ビューア該当ページ

国有林の動向

334 ~ 335 / 1053ページ
 現在の札幌営林署は、札幌市の中心地に近い藻岩山山麓の閑静な住宅地区に位置している。管理区域は、札幌市・江別市・北広島市・石狩市・当別町・厚田村・新篠津村の四市一町二村にまたがり、管理面積は七万八二八八ヘクタールとなっている。従って、札幌市に限定して国有林の動向を述べることは困難である。ただ、札幌市内の郷土史に札幌営林署定山渓営林署が取り上げられるケースは決して少なくはない。

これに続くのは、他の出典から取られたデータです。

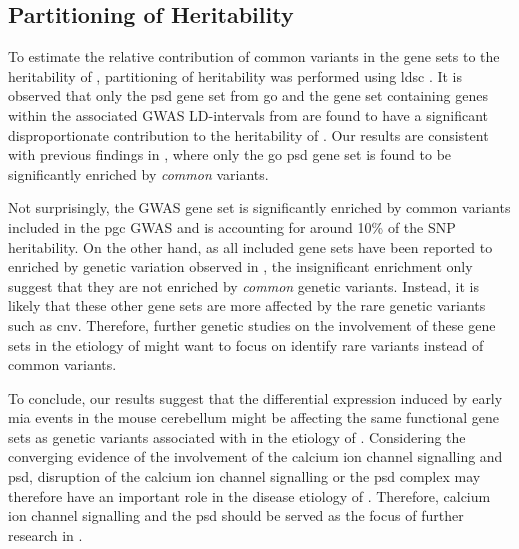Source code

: \subsection{Partitioning of Heritability}
To estimate the relative contribution of common variants in the gene sets to the heritability of , partitioning of heritability was performed using \gls{ldsc} \citet{Bulik-Sullivan2015}.
It is observed that only the \gls{psd} gene set from \gls{go} and the gene set containing genes within the associated \gls{GWAS} LD-intervals from \citet{Purcell2014} are found to have a significant disproportionate contribution to the heritability of .
Our results are consistent with previous findings in \citet{Consortium2015a}, where only the \gls{go} \gls{psd} gene set is found to be significantly enriched by \emph{common} variants. 

Not surprisingly, the \gls{GWAS} gene set is significantly enriched by common variants included in the \gls{pgc}  \gls{GWAS} and is accounting for around 10\% of the \gls{SNP} heritability.
On the other hand, as all included gene sets have been reported to enriched by genetic variation observed in , the insignificant enrichment only suggest that they are not enriched by \emph{common} genetic variants. 
Instead, it is likely that these other gene sets are more affected by the rare genetic variants such as \gls{cnv}.
Therefore, further genetic studies on the involvement of these gene sets in the etiology of  might want to focus on identify rare variants instead of common variants. 

To conclude, our results suggest that the differential expression induced by early \gls{mia} events in the mouse cerebellum might be affecting the same functional gene sets as genetic variants associated with  in the etiology of .
Considering the converging evidence of the involvement of the calcium ion channel signalling and \gls{psd}, disruption of the calcium ion channel signalling or the \gls{psd} complex may therefore have an important role in the disease etiology of .
Therefore, calcium ion channel signalling and the \gls{psd} should be served as the focus of further research in .

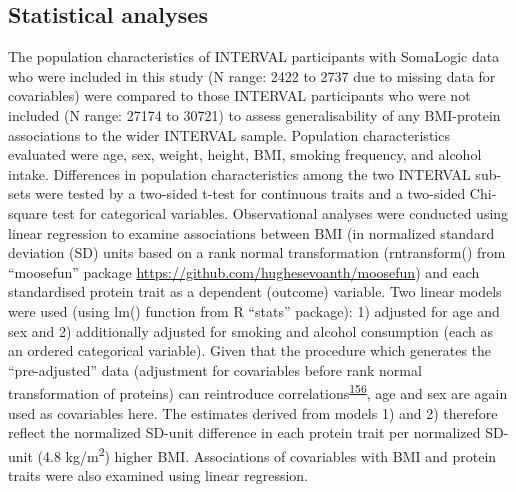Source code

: \documentclass[11pt,twoside]{bristolthesis}
\begin{document}
\hypertarget{statistical-analyses}{%
\subsection{Statistical analyses}\label{statistical-analyses}}

The population characteristics of INTERVAL participants with SomaLogic data who were included in this study (N range: 2422 to 2737 due to missing data for covariables) were compared to those INTERVAL participants who were not included (N range: 27174 to 30721) to assess generalisability of any BMI-protein associations to the wider INTERVAL sample. Population characteristics evaluated were age, sex, weight, height, BMI, smoking frequency, and alcohol intake. Differences in population characteristics among the two INTERVAL sub-sets were tested by a two-sided t-test for continuous traits and a two-sided Chi-square test for categorical variables. Observational analyses were conducted using linear regression to examine associations between BMI (in normalized standard deviation (SD) units based on a rank normal transformation (rntransform() from ``moosefun'' package \url{https://github.com/hughesevoanth/moosefun}) and each standardised protein trait as a dependent (outcome) variable. Two linear models were used (using lm() function from R ``stats'' package): 1) adjusted for age and sex and 2) additionally adjusted for smoking and alcohol consumption (each as an ordered categorical variable). Given that the procedure which generates the ``pre-adjusted'' data (adjustment for covariables before rank normal transformation of proteins) can reintroduce correlations\textsuperscript{\protect\hyperlink{ref-Pain2018}{156}}, age and sex are again used as covariables here. The estimates derived from models 1) and 2) therefore reflect the normalized SD-unit difference in each protein trait per normalized SD-unit (4.8 kg/m\textsuperscript{2}) higher BMI. Associations of covariables with BMI and protein traits were also examined using linear regression.
\end{document}
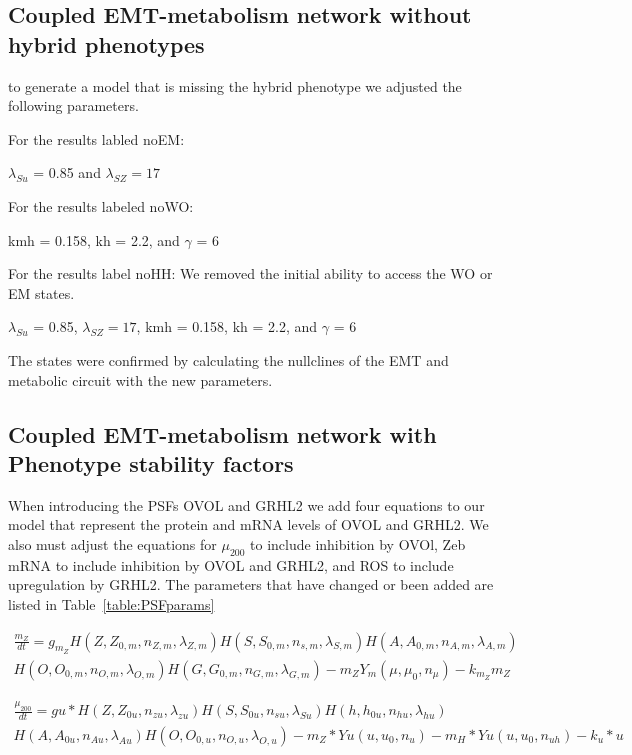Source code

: \documentclass{article}
\begin{document}
\FloatBarrier
\subsection{Coupled EMT-metabolism network without hybrid phenotypes}
to generate a model that is missing the hybrid phenotype we adjusted the following parameters. 

For the results labled noEM:

$\lambda_{Su}$ = 0.85 and $\lambda_{SZ} = 17$

\vspace{0.5cm}
For the results labeled noWO:

kmh = 0.158, kh = 2.2, and $\gamma$ = 6

\vspace{0.5cm}

For the results label noHH:
We removed the initial ability to access the WO or EM states.

$\lambda_{Su}$ = 0.85, $\lambda_{SZ} = 17$, kmh = 0.158, kh = 2.2, and $\gamma$ = 6

The states were confirmed by calculating the nullclines of the EMT and metabolic circuit with the new parameters.

\subsection{Coupled EMT-metabolism network with Phenotype stability factors}

When introducing the PSFs OVOL and GRHL2  we add four equations to our model that represent the protein and mRNA levels of OVOL and GRHL2.   
We also must adjust the equations for $\mu_{200}$ to include inhibition by OVOl, Zeb mRNA to include inhibition by OVOL and GRHL2,  and ROS to include upregulation by GRHL2. 
The parameters that have changed or been added are listed in Table~\ref{table:PSFparams}

\begin{multline}
\frac{m_Z}{dt} = g_{m_Z} H(Z,Z_{0,m},n_{Z,m},\lambda_{Z,m}) H(S,S_{0,m},n_{s,m},\lambda_{S,m}) H(A,A_{0,m},n_{A,m},\lambda_{A,m})\\H(O,O_{0,m},n_{O,m},\lambda_{O,m})H(G,G_{0,m},n_{G,m},\lambda_{G,m}) - m_Z Y_m(\mu,\mu_0,n_\mu) - k_{m_Z} m_Z
\end{multline}

\begin{multline}
\frac{\mu_{200}}{dt}=gu*H(Z,Z_{0u},n_{zu}, \lambda_{zu}) H(S,S_{0u},n_{su},\lambda_{Su}) H(h,h_{0u},n_{hu},\lambda_{hu})\\ H(A,A_{0u},n_{Au},\lambda_{Au})H(O,O_{0,u},n_{O,u},\lambda_{O,u})-m_Z*Yu(u,u_0,n_u)-m_H*Yu(u,u_0,n_{uh})-k_u*u
\end{multline}
\end{document}
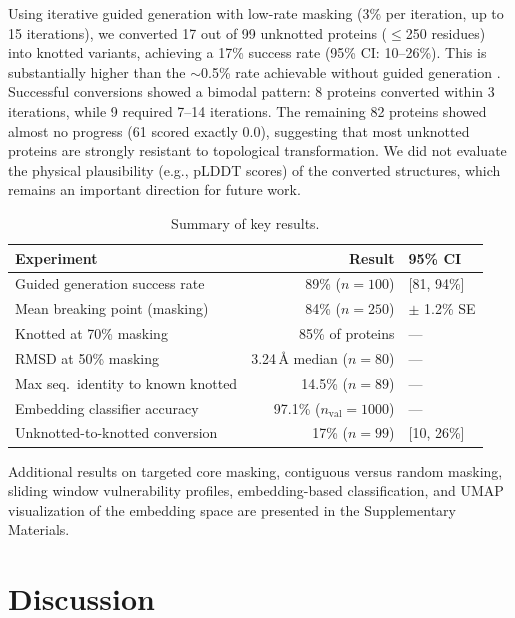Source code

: \documentclass{article}
\begin{document}
Using iterative guided generation with low-rate masking (3\% per iteration, up to 15 iterations), we converted 17 out of 99 unknotted proteins ($\leq$250 residues) into knotted variants, achieving a 17\% success rate (95\% CI: 10--26\%). This is substantially higher than the $\sim$0.5\% rate achievable without guided generation \cite{klimentova2024unveiling}. Successful conversions showed a bimodal pattern: 8 proteins converted within 3 iterations, while 9 required 7--14 iterations. The remaining 82 proteins showed almost no progress (61 scored exactly 0.0), suggesting that most unknotted proteins are strongly resistant to topological transformation. We did not evaluate the physical plausibility (e.g., pLDDT scores) of the converted structures, which remains an important direction for future work.

\begin{table}[t]
\caption{Summary of key results.}
\label{tab:summary}
\begin{center}
\begin{small}
\begin{tabular}{lrl}
\toprule
Experiment & Result & 95\% CI \\
\midrule
Guided generation success rate & 89\% ($n=100$) & [81, 94\%] \\
Mean breaking point (masking) & 84\% ($n=250$) & $\pm$ 1.2\% SE \\
Knotted at 70\% masking & 85\% of proteins & --- \\
RMSD at 50\% masking & 3.24\,\AA{} median ($n=80$) & --- \\
Max seq.\ identity to known knotted & 14.5\% ($n=89$) & --- \\
Embedding classifier accuracy & 97.1\% ($n_\text{val}=1000$) & --- \\
Unknotted-to-knotted conversion & 17\% ($n=99$) & [10, 26\%] \\
\bottomrule
\end{tabular}
\end{small}
\end{center}
\end{table}

Additional results on targeted core masking, contiguous versus random masking, sliding window vulnerability profiles, embedding-based classification, and UMAP visualization of the embedding space are presented in the Supplementary Materials.

\section{Discussion}
\end{document}
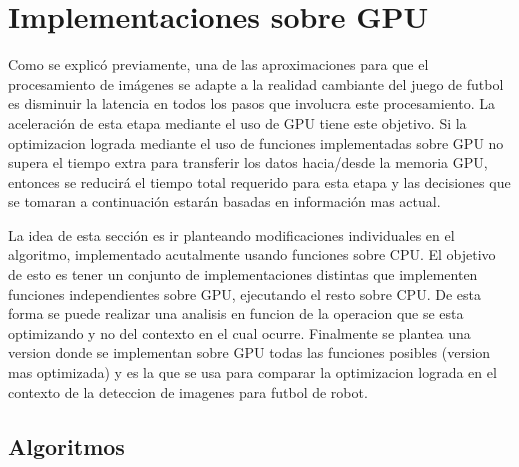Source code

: \documentclass[a4paper,10pt]{report}
\begin{document}
\section{Implementaciones sobre GPU}


Como se explicó previamente, una de las aproximaciones para que el procesamiento de imágenes se adapte a la realidad cambiante del juego de futbol es disminuir la latencia en todos los pasos que involucra este procesamiento.
La aceleración de esta etapa mediante el uso de GPU tiene este objetivo. 
Si la optimizacion lograda mediante el uso de funciones implementadas sobre GPU no supera el tiempo extra para transferir los datos hacia/desde la memoria GPU, entonces se reducirá el tiempo total requerido para esta etapa y las decisiones que se tomaran a continuación estarán basadas en información mas actual.

La idea de esta sección es ir planteando modificaciones individuales en el algoritmo, implementado acutalmente usando funciones sobre CPU.
El objetivo de esto es tener un conjunto de implementaciones distintas que implementen funciones independientes sobre GPU, ejecutando el resto sobre CPU.
De esta forma se puede realizar una analisis en funcion de la operacion que se esta optimizando y no del contexto en el cual ocurre.
Finalmente se plantea una version donde se implementan sobre GPU todas las funciones posibles (version mas optimizada) y es la que se usa para comparar la optimizacion lograda en el contexto de la deteccion de imagenes para futbol de robot.






\subsection{Algoritmos}

\end{document}
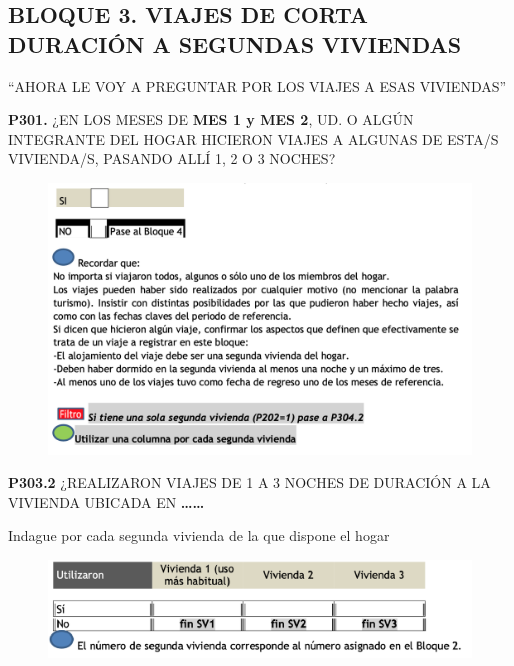 \documentclass[
  openany]{book}
\begin{document}
\hypertarget{bloque-3.-viajes-de-corta-duraciuxf3n-a-segundas-viviendas}{%
\subsection{\texorpdfstring{\textbf{BLOQUE 3. VIAJES DE CORTA DURACIÓN A SEGUNDAS VIVIENDAS}}{BLOQUE 3. VIAJES DE CORTA DURACIÓN A SEGUNDAS VIVIENDAS}}\label{bloque-3.-viajes-de-corta-duraciuxf3n-a-segundas-viviendas}}

``AHORA LE VOY A PREGUNTAR POR LOS VIAJES A ESAS VIVIENDAS''

\textbf{P301.} ¿EN LOS MESES DE \textbf{MES 1 y MES 2}, UD. O ALGÚN INTEGRANTE DEL HOGAR HICIERON VIAJES A ALGUNAS DE ESTA/S VIVIENDA/S, PASANDO ALLÍ 1, 2 O 3 NOCHES?

\begin{figure}

{\centering \includegraphics[width=1\linewidth]{imagenes/figura6-158} 

}

\end{figure}

\textbf{P303.2} ¿REALIZARON VIAJES DE 1 A 3 NOCHES DE DURACIÓN A LA VIVIENDA UBICADA EN
\textbf{\ldots\ldots{}}

Indague por cada segunda vivienda de la que dispone el hogar

\begin{figure}

{\centering \includegraphics[width=1\linewidth]{imagenes/figura6-159} 

}

\end{figure}
\end{document}
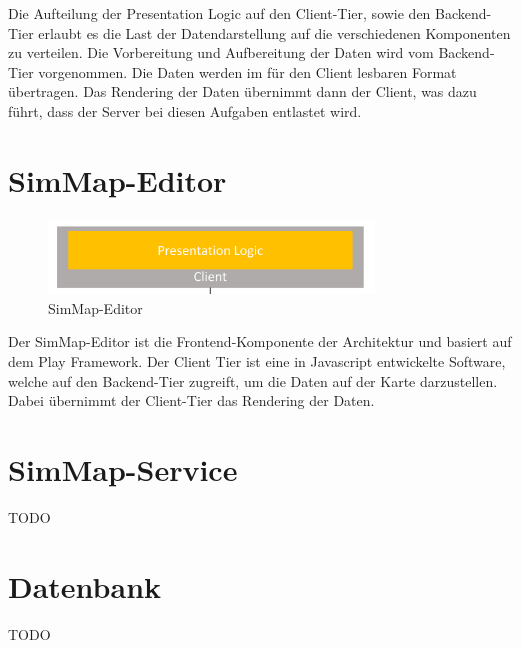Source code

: \noindent
Die Aufteilung der Presentation Logic auf den Client-Tier, sowie den Backend-Tier erlaubt es die Last der Datendarstellung auf die verschiedenen Komponenten zu verteilen. Die Vorbereitung und Aufbereitung der Daten wird vom Backend-Tier vorgenommen. Die Daten werden im für den Client lesbaren Format übertragen. Das Rendering der Daten übernimmt dann der Client, was dazu führt, dass der Server bei diesen Aufgaben entlastet wird.
\newpage
\section{SimMap-Editor}
\begin{figure}[H]
\centering
\includegraphics[height=2cm]{images/presentationlayer.png}
\caption{SimMap-Editor}
\label{fig:presentationlayer}
\end{figure}
\noindent
Der SimMap-Editor ist die Frontend-Komponente der Architektur und basiert auf dem Play Framework. Der Client Tier ist eine in Javascript entwickelte Software, welche auf den Backend-Tier zugreift, um die Daten auf der Karte darzustellen. Dabei übernimmt der Client-Tier das Rendering der Daten.
\section{SimMap-Service}
TODO
\section{Datenbank}
TODO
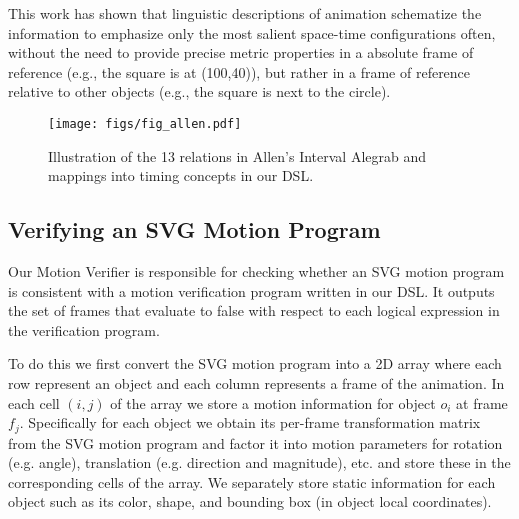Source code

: %

%
This work has shown that linguistic descriptions of animation schematize the information to emphasize only the most salient space-time configurations often, without the need to provide precise metric properties in a absolute frame of reference (e.g., the square is at (100,40)), but rather in a frame of reference relative to other objects (e.g., the square is next to the circle).
%


\begin{figure*}[t]
  \centering
  \texttt{[image: figs/fig\_allen.pdf]}
  \caption{
      Illustration of the 13 relations in Allen's Interval Alegrab and mappings into 
      timing concepts in our DSL. 
  }
  \label{fig:allen}
\end{figure*}

\subsection{Verifying an SVG Motion Program}
\label{sec:verifier}

Our Motion Verifier is responsible for checking whether an SVG motion
program is consistent with a motion verification program written in our DSL.
%
%
It outputs the set of frames that evaluate to false with respect to
each logical expression in the verification program.
%


To do this we first convert the SVG motion program into a 2D array
where each row represent an object and each column
represents a frame of the animation. In each cell $(i,j)$ of the array
we store a motion information for object $o_i$ at
frame $f_j$.
%
%
Specifically for each object we obtain its per-frame transformation
matrix from the SVG motion program and factor it into motion parameters for
rotation (e.g. angle), translation (e.g. direction and magnitude),
etc. and store these in the corresponding cells of the array.
%
We separately store static information for each object such as its color,
shape, and bounding box (in object local coordinates).
%


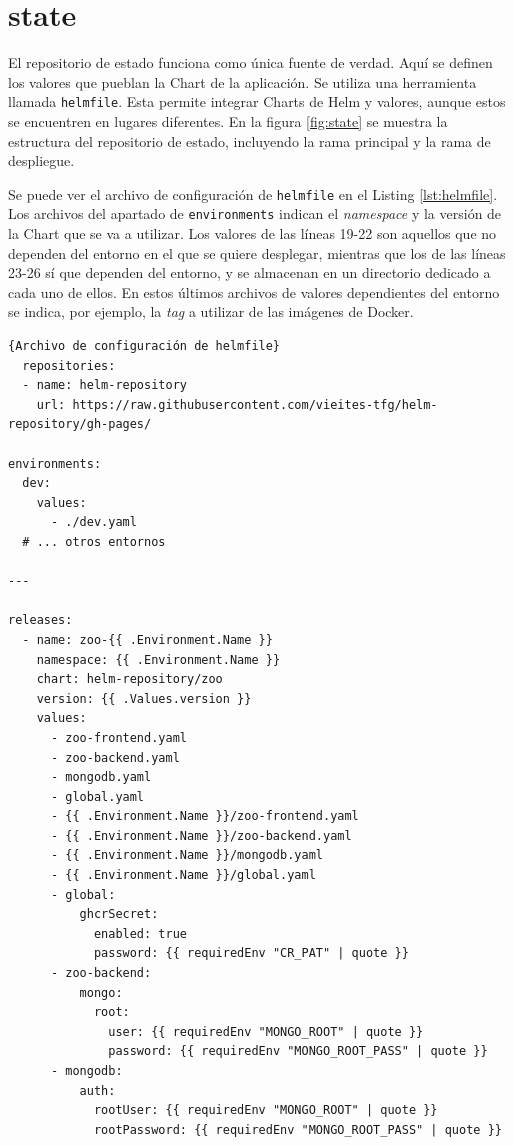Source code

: \section{state}
\label{subsec:state}


El repositorio de estado funciona como única fuente de verdad. Aquí se definen  los valores que pueblan la Chart de la aplicación. Se utiliza una herramienta llamada \texttt{helmfile}\cite{helmfile}. Esta permite integrar Charts de Helm y valores, aunque estos se encuentren en lugares diferentes. En la figura \ref{fig:state} se muestra la estructura del repositorio de estado, incluyendo la rama principal y la rama de despliegue.

Se puede ver el archivo de configuración de \texttt{helmfile} en el Listing \ref{lst:helmfile}. Los archivos del apartado de \texttt{environments} indican el \textit{namespace} y la versión de la Chart que se va a utilizar. Los valores de las líneas 19-22 son aquellos que no dependen del entorno en el que se quiere desplegar, mientras que los de las líneas 23-26 sí que dependen del entorno, y se almacenan en un directorio dedicado a cada uno de ellos. En estos últimos archivos de valores dependientes del entorno se indica, por ejemplo, la \textit{tag} a utilizar de las imágenes de Docker.

\begin{lstlisting}[language=helmfile,label=lst:helmfile]{Archivo de configuración de helmfile}
  repositories:
  - name: helm-repository
    url: https://raw.githubusercontent.com/vieites-tfg/helm-repository/gh-pages/

environments:
  dev:
    values:
      - ./dev.yaml
  # ... otros entornos

---

releases:
  - name: zoo-{{ .Environment.Name }}
    namespace: {{ .Environment.Name }}
    chart: helm-repository/zoo
    version: {{ .Values.version }}
    values:
      - zoo-frontend.yaml
      - zoo-backend.yaml
      - mongodb.yaml
      - global.yaml
      - {{ .Environment.Name }}/zoo-frontend.yaml
      - {{ .Environment.Name }}/zoo-backend.yaml
      - {{ .Environment.Name }}/mongodb.yaml
      - {{ .Environment.Name }}/global.yaml
      - global:
          ghcrSecret:
            enabled: true
            password: {{ requiredEnv "CR_PAT" | quote }}
      - zoo-backend:
          mongo:
            root:
              user: {{ requiredEnv "MONGO_ROOT" | quote }}
              password: {{ requiredEnv "MONGO_ROOT_PASS" | quote }}
      - mongodb:
          auth:
            rootUser: {{ requiredEnv "MONGO_ROOT" | quote }}
            rootPassword: {{ requiredEnv "MONGO_ROOT_PASS" | quote }}
\end{lstlisting}

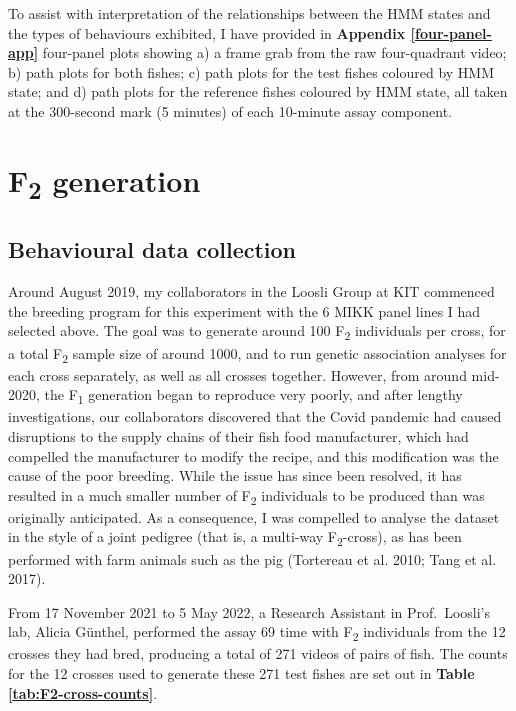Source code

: \documentclass[
]{book}
\begin{document}
To assist with interpretation of the relationships between the HMM states and the types of behaviours exhibited, I have provided in \textbf{Appendix \ref{four-panel-app}} four-panel plots showing a) a frame grab from the raw four-quadrant video; b) path plots for both fishes; c) path plots for the test fishes coloured by HMM state; and d) path plots for the reference fishes coloured by HMM state, all taken at the 300-second mark (5 minutes) of each 10-minute assay component.

\clearpage

\hypertarget{f2-generation}{%
\section{\texorpdfstring{F\textsubscript{2} generation}{F2 generation}}\label{f2-generation}}

\hypertarget{behavioural-data-collection}{%
\subsection{Behavioural data collection}\label{behavioural-data-collection}}

Around August 2019, my collaborators in the Loosli Group at KIT commenced the breeding program for this experiment with the 6 MIKK panel lines I had selected above. The goal was to generate around 100 F\textsubscript{2} individuals per cross, for a total F\textsubscript{2} sample size of around 1000, and to run genetic association analyses for each cross separately, as well as all crosses together. However, from around mid-2020, the F\textsubscript{1} generation began to reproduce very poorly, and after lengthy investigations, our collaborators discovered that the Covid pandemic had caused disruptions to the supply chains of their fish food manufacturer, which had compelled the manufacturer to modify the recipe, and this modification was the cause of the poor breeding. While the issue has since been resolved, it has resulted in a much smaller number of F\textsubscript{2} individuals to be produced than was originally anticipated. As a consequence, I was compelled to analyse the dataset in the style of a joint pedigree (that is, a multi-way F\textsubscript{2}-cross), as has been performed with farm animals such as the pig (Tortereau et al. 2010; Tang et al. 2017).

From 17 November 2021 to 5 May 2022, a Research Assistant in Prof.~Loosli's lab, Alicia Günthel, performed the assay 69 time with F\textsubscript{2} individuals from the 12 crosses they had bred, producing a total of 271 videos of pairs of fish. The counts for the 12 crosses used to generate these 271 test fishes are set out in \textbf{Table \ref{tab:F2-cross-counts}}.
\end{document}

そこで、以下には現在の札幌営林署に至るまでの管理経営組織の沿革を述べるにとどめ、経営と事業の変遷を含めて、戦後における札幌営林署の歴史については、北海道営林局『北海道営林局(直轄)五十年史』(平9)を参照していただきたい。
 札幌営林署は、明治四年五月に札幌に開拓使庁が設置され、その中で山林事務を行ったのがそもそもの始まりである。二十三年八月、北海道官有林のうち定山渓・厚田地区を御料林に編入して御料局札幌支庁、札幌出張所が設置されたが、これが旧御料地から来る札幌営林署の前身である。
 明治四十一年六月、道庁官制改正に伴い、北海道林政の中枢機関として拓殖部林務課の下に五営林区が設置されたが、このうちの一つである札幌営林区署が内務省所管の旧国有林から来る札幌営林署の前身である。当初札幌営林区所管下には四分署が置かれたが、以後管理機構および管轄区域について幾多の変遷の後、昭和三年六月に各営林分署が廃止されて各々営林区署と改称し、札幌営林区署は単独の営林区署となった。
 二十二年四月、林政統一によって御料林と内務庁所管国有林が北海道庁管下からともに農林省所管となり、名称も札幌営林署定山渓営林署と改称された。その後、六十三年三月に定山渓営林署札幌営林署に統合し、定山渓に営林事務所を設置して現在に至っている。